THE DATA:
====

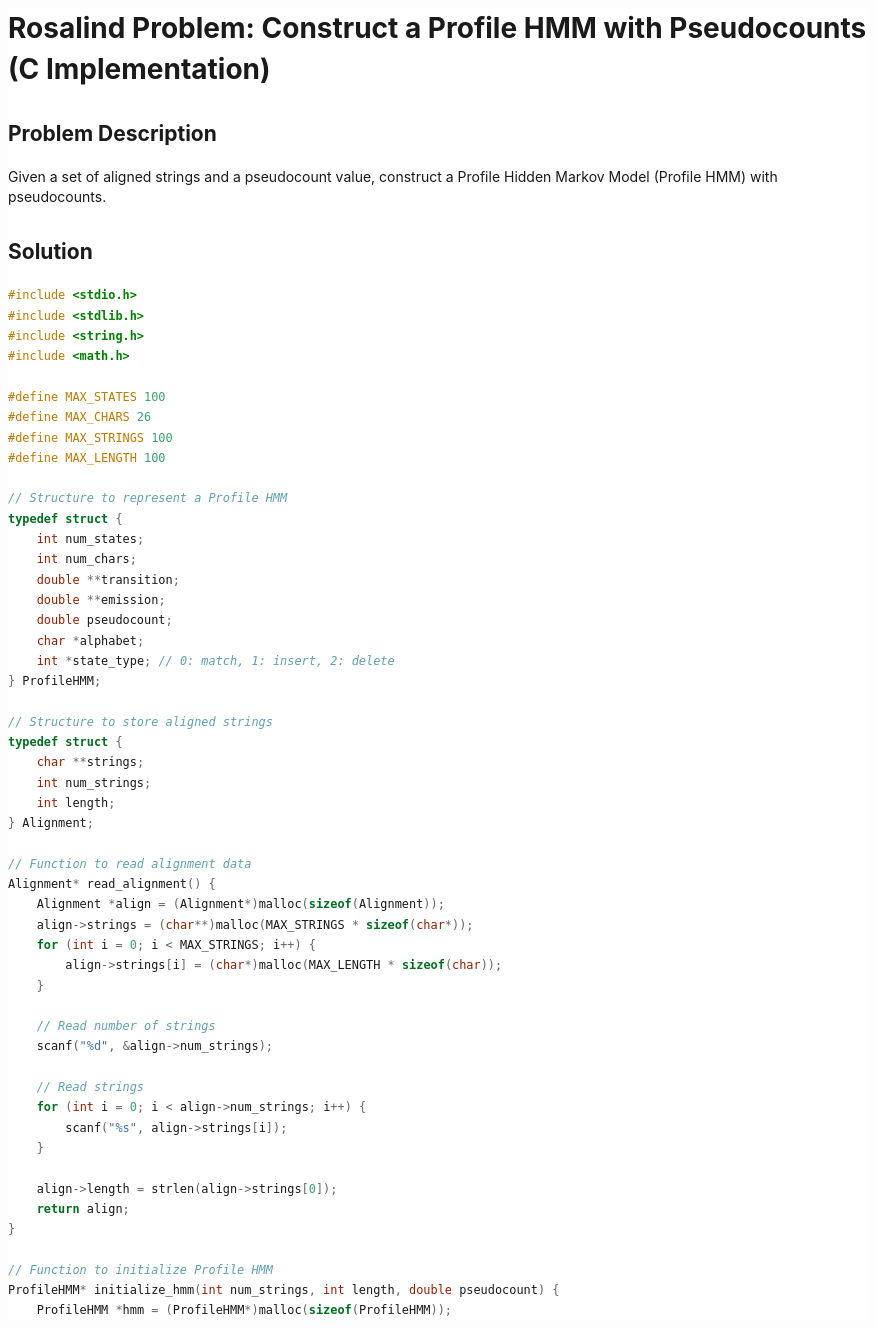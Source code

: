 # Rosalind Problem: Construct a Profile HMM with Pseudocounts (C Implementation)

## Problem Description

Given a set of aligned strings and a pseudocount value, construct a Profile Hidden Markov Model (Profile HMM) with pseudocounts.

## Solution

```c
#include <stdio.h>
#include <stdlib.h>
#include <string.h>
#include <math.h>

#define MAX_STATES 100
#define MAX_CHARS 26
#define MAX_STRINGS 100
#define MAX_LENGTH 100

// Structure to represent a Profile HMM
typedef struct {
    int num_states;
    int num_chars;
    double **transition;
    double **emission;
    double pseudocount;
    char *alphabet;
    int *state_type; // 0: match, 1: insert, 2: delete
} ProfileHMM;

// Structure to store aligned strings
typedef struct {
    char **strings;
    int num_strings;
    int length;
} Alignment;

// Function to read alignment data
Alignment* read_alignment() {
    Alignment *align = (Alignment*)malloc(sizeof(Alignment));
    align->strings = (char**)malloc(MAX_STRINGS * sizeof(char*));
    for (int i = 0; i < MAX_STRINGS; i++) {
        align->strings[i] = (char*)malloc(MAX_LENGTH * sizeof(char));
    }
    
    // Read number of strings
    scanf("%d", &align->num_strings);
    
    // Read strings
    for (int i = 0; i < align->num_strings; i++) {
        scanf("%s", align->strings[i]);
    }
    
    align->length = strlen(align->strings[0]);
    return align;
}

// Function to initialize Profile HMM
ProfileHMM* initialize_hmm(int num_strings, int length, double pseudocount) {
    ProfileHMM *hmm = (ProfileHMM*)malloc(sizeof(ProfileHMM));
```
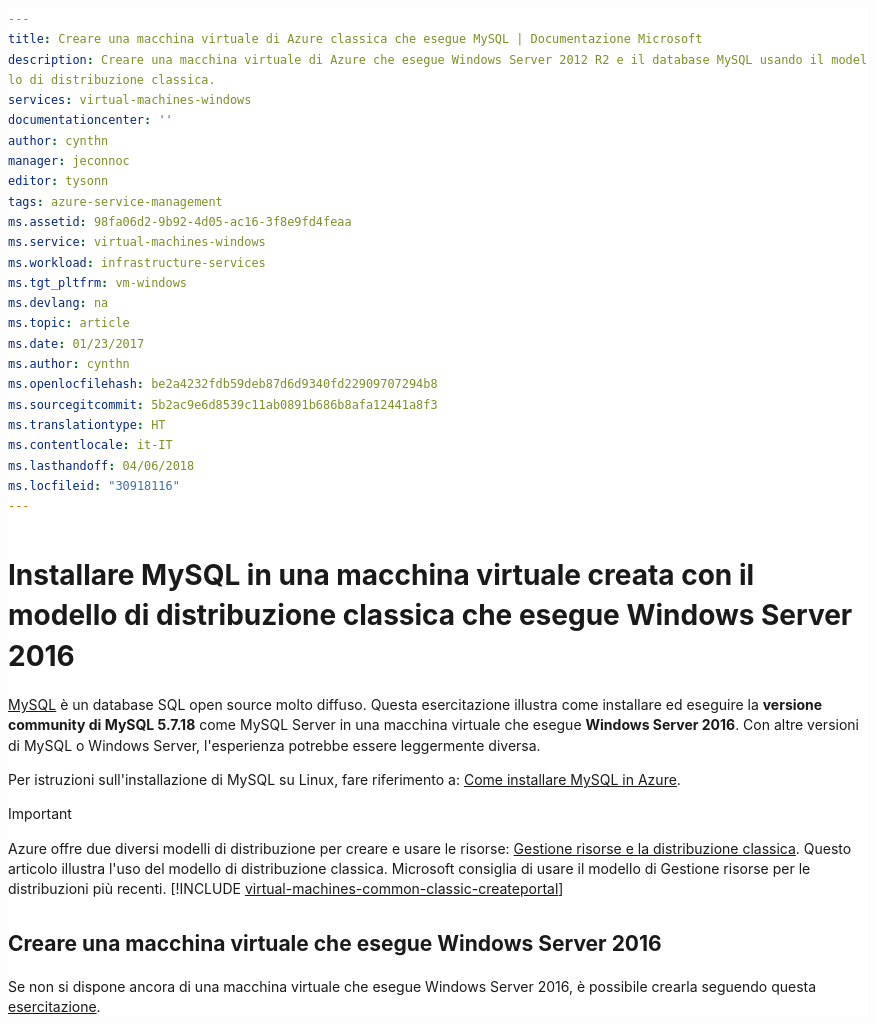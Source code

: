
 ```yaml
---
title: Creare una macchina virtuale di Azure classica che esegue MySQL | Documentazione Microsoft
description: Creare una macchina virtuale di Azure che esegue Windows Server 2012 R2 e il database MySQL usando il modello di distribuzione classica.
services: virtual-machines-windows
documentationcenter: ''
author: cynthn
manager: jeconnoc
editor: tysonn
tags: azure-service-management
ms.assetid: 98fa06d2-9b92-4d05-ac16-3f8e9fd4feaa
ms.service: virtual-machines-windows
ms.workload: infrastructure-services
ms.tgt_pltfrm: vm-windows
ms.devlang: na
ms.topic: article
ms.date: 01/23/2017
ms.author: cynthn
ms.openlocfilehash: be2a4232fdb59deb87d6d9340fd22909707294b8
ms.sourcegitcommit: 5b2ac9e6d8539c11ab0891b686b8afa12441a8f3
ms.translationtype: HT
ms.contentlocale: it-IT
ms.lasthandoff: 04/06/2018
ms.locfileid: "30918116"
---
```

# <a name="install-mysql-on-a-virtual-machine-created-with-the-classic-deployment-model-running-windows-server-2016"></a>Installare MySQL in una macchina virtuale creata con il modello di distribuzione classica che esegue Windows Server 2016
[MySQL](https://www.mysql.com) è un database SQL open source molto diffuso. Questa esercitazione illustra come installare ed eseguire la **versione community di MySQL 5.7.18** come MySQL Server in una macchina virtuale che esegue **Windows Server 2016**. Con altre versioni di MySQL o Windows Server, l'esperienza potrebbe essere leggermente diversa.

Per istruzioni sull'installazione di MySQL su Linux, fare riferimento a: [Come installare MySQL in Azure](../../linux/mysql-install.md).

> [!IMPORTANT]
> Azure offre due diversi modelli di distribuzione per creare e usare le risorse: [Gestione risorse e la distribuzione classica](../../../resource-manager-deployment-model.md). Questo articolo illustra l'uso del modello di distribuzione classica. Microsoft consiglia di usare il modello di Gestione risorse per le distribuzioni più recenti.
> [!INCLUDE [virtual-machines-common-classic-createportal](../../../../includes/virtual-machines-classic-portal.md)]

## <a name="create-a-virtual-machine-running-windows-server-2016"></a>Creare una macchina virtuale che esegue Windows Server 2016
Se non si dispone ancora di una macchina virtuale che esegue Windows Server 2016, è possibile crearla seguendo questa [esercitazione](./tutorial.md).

====

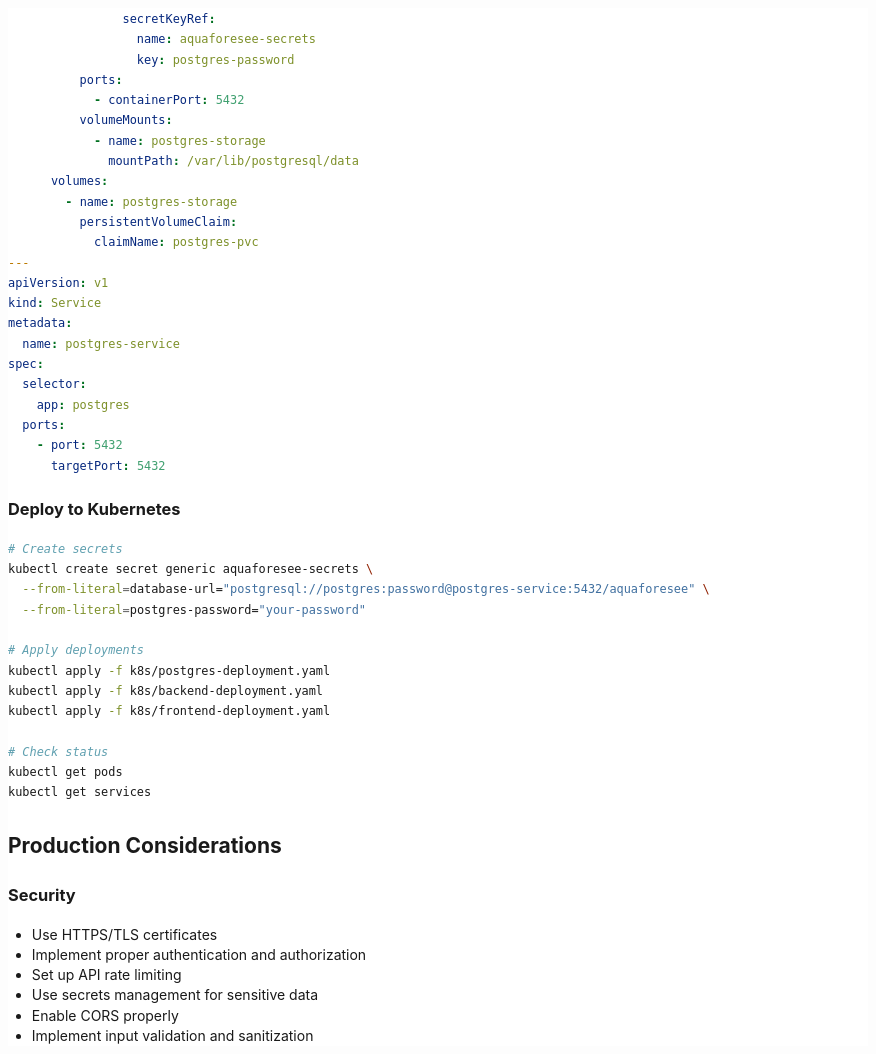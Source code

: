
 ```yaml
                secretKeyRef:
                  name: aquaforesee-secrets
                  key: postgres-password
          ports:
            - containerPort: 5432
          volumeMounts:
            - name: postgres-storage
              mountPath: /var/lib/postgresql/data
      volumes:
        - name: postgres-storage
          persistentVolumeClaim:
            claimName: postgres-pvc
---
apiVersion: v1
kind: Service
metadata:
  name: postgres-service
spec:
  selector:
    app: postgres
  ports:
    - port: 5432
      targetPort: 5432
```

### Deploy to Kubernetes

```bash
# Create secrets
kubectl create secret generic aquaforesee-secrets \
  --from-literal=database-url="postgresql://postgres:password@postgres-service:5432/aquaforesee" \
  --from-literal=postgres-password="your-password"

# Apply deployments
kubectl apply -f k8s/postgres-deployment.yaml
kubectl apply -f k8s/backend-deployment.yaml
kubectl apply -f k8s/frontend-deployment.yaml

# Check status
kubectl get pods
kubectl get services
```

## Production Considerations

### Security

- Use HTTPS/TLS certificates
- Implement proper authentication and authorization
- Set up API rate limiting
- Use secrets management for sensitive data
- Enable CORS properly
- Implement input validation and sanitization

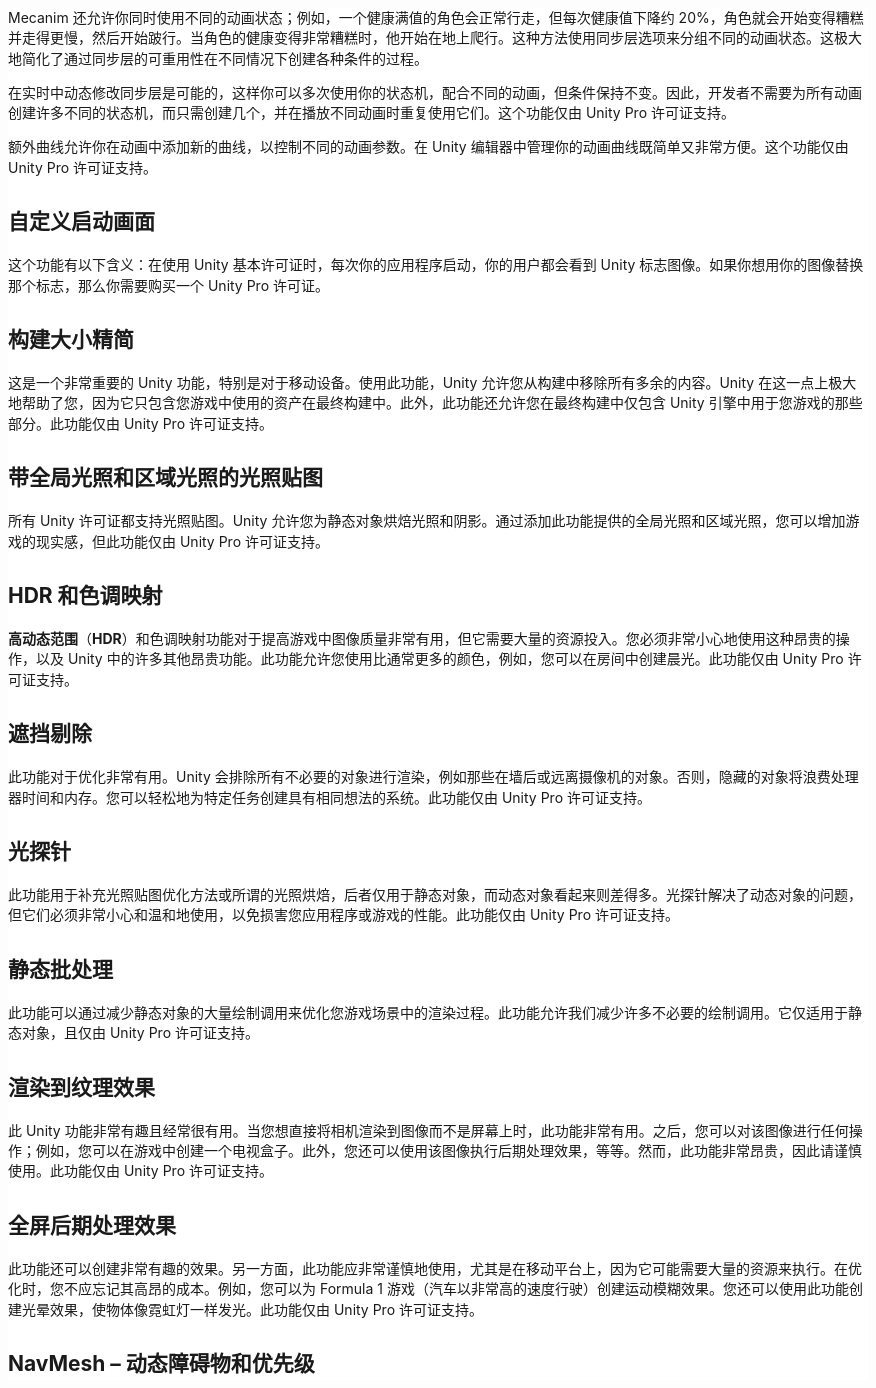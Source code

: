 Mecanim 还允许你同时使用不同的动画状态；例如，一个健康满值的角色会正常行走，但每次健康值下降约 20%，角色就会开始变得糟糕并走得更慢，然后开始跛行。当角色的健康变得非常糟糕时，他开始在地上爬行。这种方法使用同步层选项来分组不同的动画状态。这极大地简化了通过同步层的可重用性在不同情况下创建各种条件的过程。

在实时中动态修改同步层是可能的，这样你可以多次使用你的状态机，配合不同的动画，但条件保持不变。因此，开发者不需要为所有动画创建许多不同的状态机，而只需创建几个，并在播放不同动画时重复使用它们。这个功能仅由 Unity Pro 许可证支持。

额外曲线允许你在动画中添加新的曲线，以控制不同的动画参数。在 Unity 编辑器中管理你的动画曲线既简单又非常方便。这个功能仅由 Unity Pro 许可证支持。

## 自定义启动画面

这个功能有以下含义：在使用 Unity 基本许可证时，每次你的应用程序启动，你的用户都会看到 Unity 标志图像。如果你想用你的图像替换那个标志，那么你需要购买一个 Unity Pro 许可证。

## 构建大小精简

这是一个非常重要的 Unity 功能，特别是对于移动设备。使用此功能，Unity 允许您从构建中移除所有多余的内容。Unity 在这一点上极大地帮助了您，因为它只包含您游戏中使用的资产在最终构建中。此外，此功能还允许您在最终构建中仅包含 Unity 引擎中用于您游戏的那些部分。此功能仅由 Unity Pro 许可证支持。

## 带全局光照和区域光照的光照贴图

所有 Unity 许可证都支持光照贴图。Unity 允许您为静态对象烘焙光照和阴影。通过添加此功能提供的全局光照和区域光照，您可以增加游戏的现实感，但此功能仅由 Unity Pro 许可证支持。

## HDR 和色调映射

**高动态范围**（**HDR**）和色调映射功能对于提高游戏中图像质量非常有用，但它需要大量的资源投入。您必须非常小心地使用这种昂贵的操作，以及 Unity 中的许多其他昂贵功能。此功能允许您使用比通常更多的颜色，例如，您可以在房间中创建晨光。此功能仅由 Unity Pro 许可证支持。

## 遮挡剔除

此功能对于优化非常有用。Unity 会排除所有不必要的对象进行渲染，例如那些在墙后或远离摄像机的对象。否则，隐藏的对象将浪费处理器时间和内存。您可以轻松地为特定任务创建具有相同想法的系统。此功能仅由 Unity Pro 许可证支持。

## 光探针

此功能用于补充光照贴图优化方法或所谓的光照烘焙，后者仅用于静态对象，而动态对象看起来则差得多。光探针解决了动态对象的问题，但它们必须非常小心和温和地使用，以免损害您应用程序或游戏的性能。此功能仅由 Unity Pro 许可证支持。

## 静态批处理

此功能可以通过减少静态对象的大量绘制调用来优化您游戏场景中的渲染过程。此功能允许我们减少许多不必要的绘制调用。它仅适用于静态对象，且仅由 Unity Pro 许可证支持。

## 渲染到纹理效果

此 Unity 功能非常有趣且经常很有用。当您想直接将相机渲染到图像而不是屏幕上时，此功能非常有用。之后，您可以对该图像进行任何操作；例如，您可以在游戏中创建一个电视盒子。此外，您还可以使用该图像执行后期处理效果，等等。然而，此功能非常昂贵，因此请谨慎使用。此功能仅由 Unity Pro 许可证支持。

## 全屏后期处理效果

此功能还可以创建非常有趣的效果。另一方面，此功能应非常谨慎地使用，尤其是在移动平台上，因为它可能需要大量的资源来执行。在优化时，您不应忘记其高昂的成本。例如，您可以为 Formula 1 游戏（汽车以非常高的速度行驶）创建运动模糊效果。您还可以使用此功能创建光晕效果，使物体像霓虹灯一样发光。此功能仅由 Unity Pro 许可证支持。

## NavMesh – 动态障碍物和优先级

====

ABOUT THIS TASK: Output should match, line for line, the stretch of the material above from the line holding "### Deploy to Kubernetes" through the line holding "- Set up API rate limiting".

RESULT BELOW:
### Deploy to Kubernetes

```bash
# Create secrets
kubectl create secret generic aquaforesee-secrets \
  --from-literal=database-url="postgresql://postgres:password@postgres-service:5432/aquaforesee" \
  --from-literal=postgres-password="your-password"

# Apply deployments
kubectl apply -f k8s/postgres-deployment.yaml
kubectl apply -f k8s/backend-deployment.yaml
kubectl apply -f k8s/frontend-deployment.yaml

# Check status
kubectl get pods
kubectl get services
```

## Production Considerations

### Security

- Use HTTPS/TLS certificates
- Implement proper authentication and authorization
- Set up API rate limiting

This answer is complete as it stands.